DirectMusic is a complete overhaul of the way that Windows plays music. It replaces the basic code that Windows applications use to get MIDI data out of a file, through the computer, and to the output device. It's a completely rewritten and rethought system, all the way down to what noises come out and how. Has it arrived too late? Now that so many games are using Red Book CD audio and other streaming mechanisms, is DirectMusic enough to make MIDI relevant again to game developers? I think so - no matter how you currently handle music in your games, DirectMusic is definitely worth checking out.
DirectMusic starts out by addressing the major problems of Windows' old MidiOut API, such as shaky timing and limited real-time control. It offers consistent playback of custom sound sets using an open standard, Downloadable Sounds Level 1 (DLS1). On top of that, DirectMusic opens more than one door to achieving adaptive musical scores in games.

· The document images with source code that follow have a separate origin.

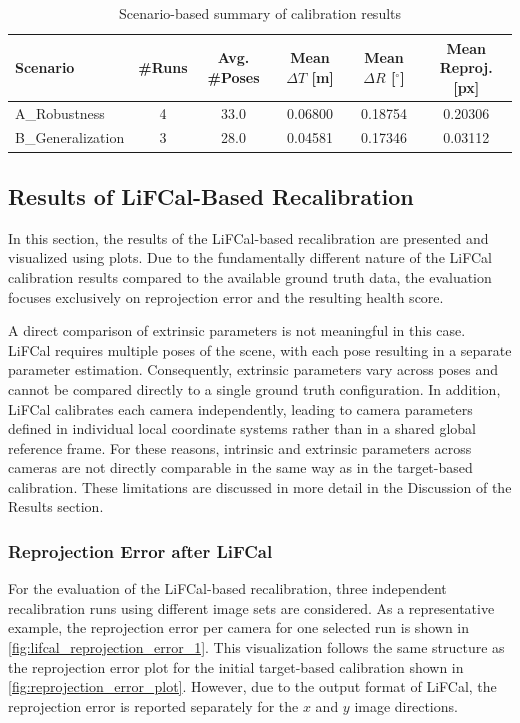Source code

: \documentclass[12pt]{scrartcl}
\begin{document}
\begin{table}[htbp]
\centering
\small
\begin{tabular}{lccccc}
\hline
Scenario & \#Runs & Avg. \#Poses & Mean $\Delta T$ [m] & Mean $\Delta R$ [$^\circ$] & Mean Reproj. [px] \\
\hline
A\_Robustness & 4 & 33.0 & 0.06800 & 0.18754 & 0.20306 \\
B\_Generalization & 3 & 28.0 & 0.04581 & 0.17346 & 0.03112 \\
\hline
\end{tabular}
\caption{Scenario-based summary of calibration results}
\label{tab:scenario_summary}
\end{table}


\subsection{Results of LiFCal-Based Recalibration}

In this section, the results of the LiFCal-based recalibration are presented and visualized using plots. Due to the fundamentally different nature of the LiFCal calibration results compared to the available ground truth data, the evaluation focuses exclusively on reprojection error and the resulting health score.
\newline

A direct comparison of extrinsic parameters is not meaningful in this case. LiFCal requires multiple poses of the scene, with each pose resulting in a separate parameter estimation. Consequently, extrinsic parameters vary across poses and cannot be compared directly to a single ground truth configuration. In addition, LiFCal calibrates each camera independently, leading to camera parameters defined in individual local coordinate systems rather than in a shared global reference frame. For these reasons, intrinsic and extrinsic parameters across cameras are not directly comparable in the same way as in the target-based calibration. These limitations are discussed in more detail in the Discussion of the Results section.

\subsubsection{Reprojection Error after LiFCal}

For the evaluation of the LiFCal-based recalibration, three independent recalibration runs using different image sets are considered. As a representative example, the reprojection error per camera for one selected run is shown in \autoref{fig:lifcal_reprojection_error_1}. This visualization follows the same structure as the reprojection error plot for the initial target-based calibration shown in \autoref{fig:reprojection_error_plot}. However, due to the output format of LiFCal, the reprojection error is reported separately for the $x$ and $y$ image directions.
\end{document}
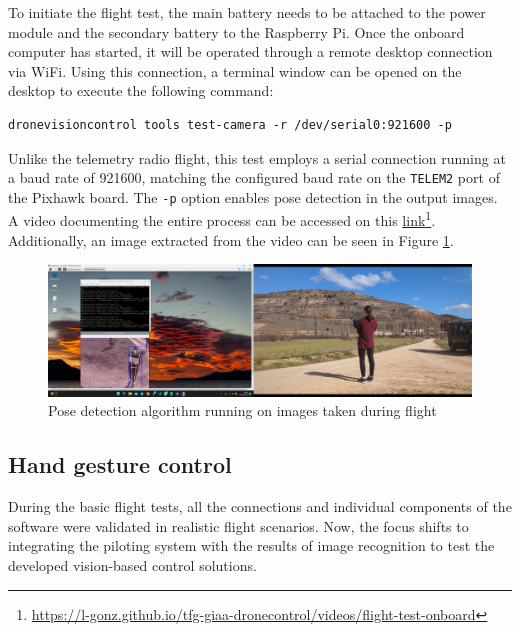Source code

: To initiate the flight test, the main battery needs to be attached to the power module and the secondary battery to the Raspberry Pi. Once the onboard computer has started, it will be operated through a remote desktop connection via WiFi. Using this connection, a terminal window can be opened on the desktop to execute the following command:
\begin{verbatim}
dronevisioncontrol tools test-camera -r /dev/serial0:921600 -p
\end{verbatim}


Unlike the telemetry radio flight, this test employs a serial connection running at a baud rate of 921600, matching the configured baud rate on the \texttt{TELEM2} port of the Pixhawk board. The \texttt{-p} option enables pose detection in the output images. A video documenting the entire process can be accessed on this \href{https://l-gonz.github.io/tfg-giaa-dronecontrol/videos/flight-test-onboard}{link}\footnote{\url{https://l-gonz.github.io/tfg-giaa-dronecontrol/videos/flight-test-onboard}}. Additionally, an image extracted from the video can be seen in Figure \ref{fig:flight-test-cam-onboard}.


\begin{figure}
  \centering
  \includegraphics[width=\textwidth, keepaspectratio]{img/video-field-test-onboard.png}
  \caption{Pose detection algorithm running on images taken during flight}
  \label{fig:flight-test-cam-onboard}
\end{figure}


\subsection{Hand gesture control}
\label{subsec:fl-test-4}


During the basic flight tests, all the connections and individual components of the software were validated in realistic flight scenarios. Now, the focus shifts to integrating the piloting system with the results of image recognition to test the developed vision-based control solutions.

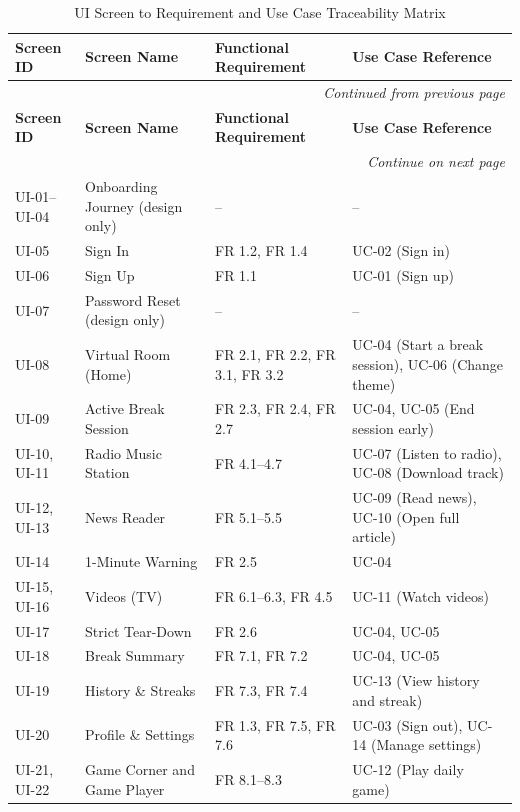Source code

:\begin{longtable}{|p{2.2cm}|p{3.5cm}|p{3.8cm}|p{4.5cm}|}
\caption{UI Screen to Requirement and Use Case Traceability Matrix}
\label{tab:ui-traceability}\\
\hline
\textbf{Screen ID} & \textbf{Screen Name} & \textbf{Functional Requirement} & \textbf{Use Case Reference} \\
\hline
\endfirsthead
\multicolumn{4}{r}{\textit{Continued from previous page}}\\[-2pt]\hline
\textbf{Screen ID} & \textbf{Screen Name} & \textbf{Functional Requirement} & \textbf{Use Case Reference} \\
\hline
\endhead
\multicolumn{4}{r}{\textit{Continue on next page}}\\
\endfoot
\endlastfoot

UI-01--UI-04 & Onboarding Journey (design only) & -- & -- \\ \hline
UI-05 & Sign In & FR 1.2, FR 1.4 & UC-02 (Sign in) \\ \hline
UI-06 & Sign Up & FR 1.1 & UC-01 (Sign up) \\ \hline
UI-07 & Password Reset (design only) & -- & -- \\ \hline
UI-08 & Virtual Room (Home) & FR 2.1, FR 2.2, FR 3.1, FR 3.2 & UC-04 (Start a break session), UC-06 (Change theme) \\ \hline
UI-09 & Active Break Session & FR 2.3, FR 2.4, FR 2.7 & UC-04, UC-05 (End session early) \\ \hline
UI-10, UI-11 & Radio Music Station & FR 4.1--4.7 & UC-07 (Listen to radio), UC-08 (Download track) \\ \hline
UI-12, UI-13 & News Reader & FR 5.1--5.5 & UC-09 (Read news), UC-10 (Open full article) \\ \hline
UI-14 & 1-Minute Warning & FR 2.5 & UC-04 \\ \hline
UI-15, UI-16 & Videos (TV) & FR 6.1--6.3, FR 4.5 & UC-11 (Watch videos) \\ \hline
UI-17 & Strict Tear-Down & FR 2.6 & UC-04, UC-05 \\ \hline
UI-18 & Break Summary & FR 7.1, FR 7.2 & UC-04, UC-05 \\ \hline
UI-19 & History \& Streaks & FR 7.3, FR 7.4 & UC-13 (View history and streak) \\ \hline
UI-20 & Profile \& Settings & FR 1.3, FR 7.5, FR 7.6 & UC-03 (Sign out), UC-14 (Manage settings) \\ \hline
UI-21, UI-22 & Game Corner and Game Player & FR 8.1--8.3 & UC-12 (Play daily game) \\ \hline
\end{longtable}
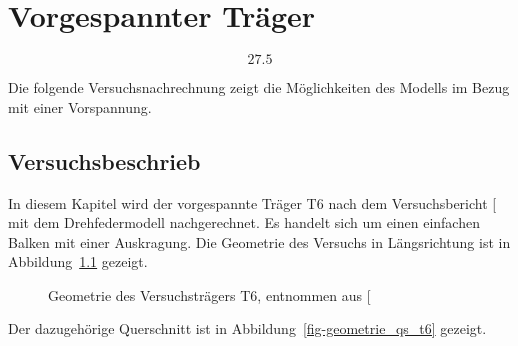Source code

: \documentclass[
  11pt,
  letterpaper,
]{scrreprt}
\begin{document}

\chapter{Vorgespannter Träger}\label{vorgespannter-truxe4ger}

\begin{equation*}27.5\end{equation*}

Die folgende Versuchsnachrechnung zeigt die Möglichkeiten des Modells im
Bezug mit einer Vorspannung.

\section{Versuchsbeschrieb}\label{versuchsbeschrieb}

In diesem Kapitel wird der vorgespannte Träger T6 nach dem
Versuchsbericht {[}\citeproc{ref-sigrist_versuche_1993}{5}{]} mit dem
Drehfedermodell nachgerechnet. Es handelt sich um einen einfachen Balken
mit einer Auskragung. Die Geometrie des Versuchs in Längsrichtung ist in
Abbildung~\ref{fig-geometrie_t6} gezeigt.

\begin{figure}[H]


\caption{\label{fig-geometrie_t6}Geometrie des Versuchsträgers T6,
entnommen aus {[}\citeproc{ref-sigrist_versuche_1993}{5}{]}}

\end{figure}%

Der dazugehörige Querschnitt ist in Abbildung~\ref{fig-geometrie_qs_t6}
gezeigt.
\end{document}
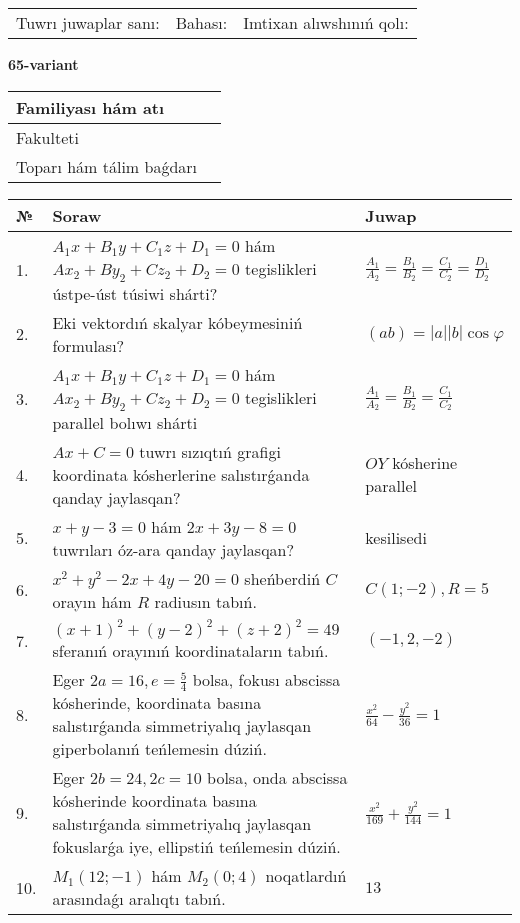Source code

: \documentclass{article}
\begin{document}
\vspace{1cm}

\begin{tabular}{lll}
Tuwrı juwaplar sanı: \underline{\hspace{1.5cm}} & 
Bahası: \underline{\hspace{1.5cm}} & 
Imtixan alıwshınıń qolı: \underline{\hspace{2cm}} \\
\end{tabular}

\egroup

\newpage


\textbf{65-variant}\\

\bgroup
\def\arraystretch{1.6} %

\begin{tabular}{|m{5.7cm}|m{9.5cm}|}
\hline
Familiyası hám atı & \\
\hline
Fakulteti  & \\
\hline
Toparı hám tálim baǵdarı  & \\
\hline
\end{tabular}

\vspace{1cm}

\begin{tabular}{|m{0.7cm}|m{10cm}|m{4cm}|}
\hline
№ & Soraw & Juwap \\
\hline
1. & $A_1x+B_1y+C_1z+D_1=0$ hám $Ax_2+By_2+Cz_2+D_2=0$ tegislikleri ústpe-úst túsiwi shárti? & $\frac{A_1}{A_2}=\frac{B_1}{B_2}=\frac{C_1}{C_2}=\frac{D_1}{D_2}$ \\
\hline
2. & Eki vektordıń skalyar kóbeymesiniń formulası? & $(ab)=|a||b|\cos\varphi$ \\
\hline
3. & $A_1x+B_1y+C_1z+D_1=0$ hám $Ax_2+By_2+Cz_2+D_2=0$ tegislikleri parallel bolıwı shárti & $\frac{A_1}{A_2}=\frac{B_1}{B_2}=\frac{C_1}{C_2}$ \\
\hline
4. & $Ax+C=0$ tuwrı sızıqtıń grafigi koordinata kósherlerine salıstırǵanda qanday jaylasqan? & $OY$ kósherine parallel \\
\hline
5. & $x+y-3=0$ hám $2x+3y-8=0$ tuwrıları óz-ara qanday jaylasqan? & kesilisedi \\
\hline
6. & $x^{2}+y^{2}-2x+4y-20=0$ sheńberdiń $C$ orayın hám $R$ radiusın tabıń. & $C(1;-2), R=5$ \\
\hline
7. & $(x+1)^{2}+(y-2) ^{2}+(z+2) ^{2}=49$ sferanıń orayınıń koordinataların tabıń. & $(-1,2,-2)$ \\
\hline
8. & Eger $2a=16, e=\frac{5}{4}$ bolsa, fokusı abscissa kósherinde, koordinata basına salıstırǵanda simmetriyalıq jaylasqan giperbolanıń teńlemesin dúziń. & $\frac{x^{2}}{64}-\frac{y^{2}}{36}=1$ \\
\hline
9. & Eger $2b=24, 2 c=10$ bolsa, onda abscissa kósherinde koordinata basına salıstırǵanda simmetriyalıq jaylasqan fokuslarǵa iye, ellipstiń teńlemesin dúziń. & $\frac{x^{2}}{169}+\frac{y^{2}}{144}=1$ \\
\hline
10. & $M_{1} (12;-1)$ hám $M_{2} (0;4)$ noqatlardıń arasındaǵı aralıqtı tabıń. & $13$ \\
\hline
\end{tabular}
\end{document}
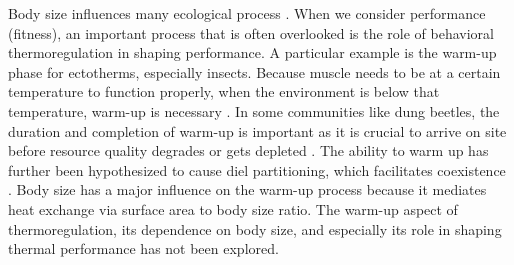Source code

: Body size influences many ecological process \citep{Peters1986}.
When we consider performance (fitness), an important process that is often overlooked is the role of behavioral thermoregulation in shaping performance. 
A particular example is the warm-up phase for ectotherms, especially insects.
Because muscle needs to be at a certain temperature to function properly, when the environment is below that temperature, warm-up is necessary \citep[e.g.,][]{Heinrich1975}. 
In some communities like dung beetles, the duration and completion of warm-up is important as it is crucial to arrive on site before resource quality degrades or gets depleted \citep{Hanski1991}. %
The ability to warm up has further been hypothesized to cause diel partitioning, which facilitates coexistence \citep{Viljanen2009}.
Body size has a major influence on the warm-up process because it mediates heat exchange via surface area to body size ratio. %
The warm-up aspect of thermoregulation, its dependence on body size, and especially its role in shaping thermal performance has not been explored.
 
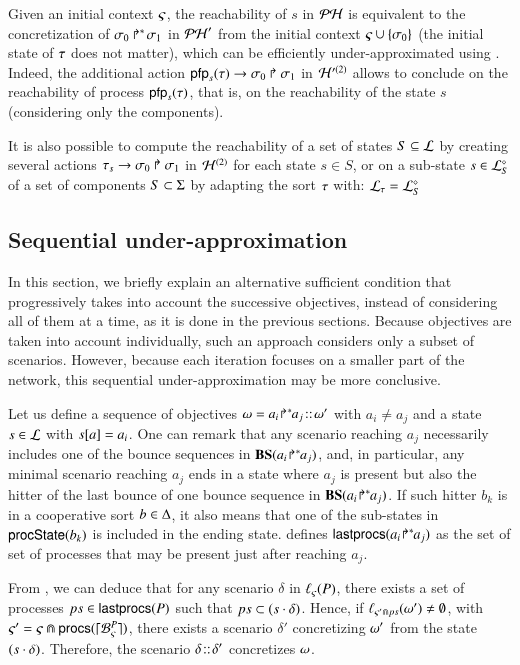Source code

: Given an initial context $\ctx$, the reachability of $s$ in $\PH$ is equivalent to the concretization of $\PHobjp{\reach}{0}{1}$ in $\PH'$ from the initial context $\ctx \cup \{ \reach_0 \}$ (the initial state of $\total$ does not matter), which can be efficiently under-approximated using .
Indeed, the additional action $\PHhit{\pfp_s(\total)}{\reach_0}{\reach_1}$ in $\PHh'^{(2)}$ allows to conclude on the reachability of process $\pfp_s(\total)$, that is, on the reachability of the state $s$ (considering only the components).

It is also possible to compute the reachability of a set of states $S \subseteq \PHl$ by creating several actions $\PHhit{\total_s}{\reach_0}{\reach_1}$ in $\PHh^{(2)}$ for each state $s \in S$,
or on a sub-state $s \in \PHsubl[\PHl]_S$ of a set of components $S \subset \PHs$ by adapting the sort $\total$ with: $\PHl_\total = \PHsubl[\PHl]_S$


\subsection{Sequential under-approximation}

In this section, we briefly explain an alternative sufficient condition that
progressively takes into account the successive objectives, instead of
considering all of them at a time, as it is done in the previous sections.
Because objectives are taken into account individually, such an approach
considers only a subset of scenarios.
However, because each iteration focuses on a smaller part of the network, this
sequential under-approximation may be more conclusive.

Let us define a sequence of objectives $\w=\obj{a_i}{a_j}\concat\w'$ with
$a_i\neq a_j$ and a state $s\in \PHl$ with $\get{s}{a}=a_i$.
One can remark that any scenario reaching $a_j$ necessarily includes one of the
bounce sequences in $\BS(\obj{a_i}{a_j})$, and, in particular,
any minimal scenario reaching $a_j$ ends in a state where $a_j$ is present but
also the hitter of the last bounce of one bounce sequence in $\BS(\obj{a_i}{a_j})$.
If such hitter $b_k$ is in a cooperative sort $b\in\cs$, it also means that one of the sub-states
in $\csState(b_k)$ is included in the ending state.
 defines $\lastprocs(\obj{a_i}{a_j})$ as the set of set of
processes that may be present just after reaching $a_j$.

From , we can deduce that
for any scenario $\delta$ in $\uconcr(P)$,
there exists a set of processes $ps\in\lastprocs(P)$
such that $ps \subset (s\play\delta)$.
Hence, if $\muconcr_{\ctx'\Cap ps}(\w')\neq\emptyset$,
with $\ctx'=\ctx\Cap\procs(\mycwB{\ctx}{P})$,
there exists a scenario $\delta'$ concretizing $\w'$ from the
state $(s\play\delta)$.
Therefore, the scenario $\delta\concat\delta'$ concretizes
$\w$.

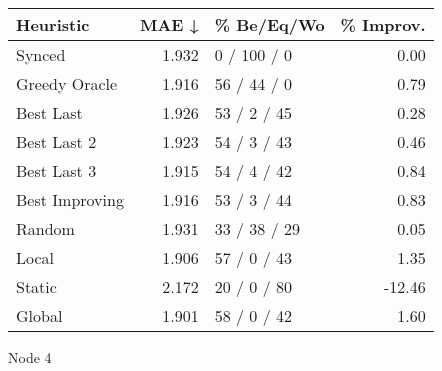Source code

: \begin{tabular}{lrlr}
\toprule
\textbf{Heuristic} & \textbf{MAE ↓} & \textbf{\% Be/Eq/Wo} & \textbf{\% Improv.} \\
\midrule
            Synced &          1.932 &          0 / 100 / 0 &                0.00 \\
     Greedy Oracle &          1.916 &          56 / 44 / 0 &                0.79 \\
         Best Last &          1.926 &          53 / 2 / 45 &                0.28 \\
       Best Last 2 &          1.923 &          54 / 3 / 43 &                0.46 \\
       Best Last 3 &          1.915 &          54 / 4 / 42 &                0.84 \\
    Best Improving &          1.916 &          53 / 3 / 44 &                0.83 \\
            Random &          1.931 &         33 / 38 / 29 &                0.05 \\
             Local &          1.906 &          57 / 0 / 43 &                1.35 \\
            Static &          2.172 &          20 / 0 / 80 &              -12.46 \\
            Global &          1.901 &          58 / 0 / 42 &                1.60 \\
\bottomrule
\end{tabular}
\caption{Node 4}
\label{tab:ds_iid_lr01_le1_bs4_4}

Like other SDKs from Microsoft, DirectMusic will try to cover many bases, not all of them related to games. Most observers agree that it has some great solutions for background music on web sites. Are DirectMusic's approaches relevant to game development? Its depth makes for a massive API, with hundreds of pages of documentation. Is it too complex to use on a project with a deadline?
This article is an overview of a big piece of work that is still in alpha, so don't look at it as a review. It's more of a look at what DirectMusic is and what it isn't, to help you get some idea of whether it fits your needs. The SDK should be in beta as you read this, and will be released as part of DirectX 6.1 late in the year.
History: Way Back When Down South...
Back in the late 1980s and early 1990s, there lived in Atlanta, Ga., a team of imaginative, talented music programmers called the Blue Ribbon Soundworks. They made a MIDI sequencer for the Amiga called Bars & Pipes which was so innovative that some people still keep an Amiga around just to run it.
By 1994, Blue Ribbon's main focus was a technology called AudioActive, part of which saw the light of day in music-generating programs such as SuperJam and Audiotracks Pro. AudioActive was an API and toolset that generated MIDI music performances on the fly by using data types called styles and personalities. At AudioActive's heart was a toolset for breaking compositions into their component parts and an engine for putting them back together.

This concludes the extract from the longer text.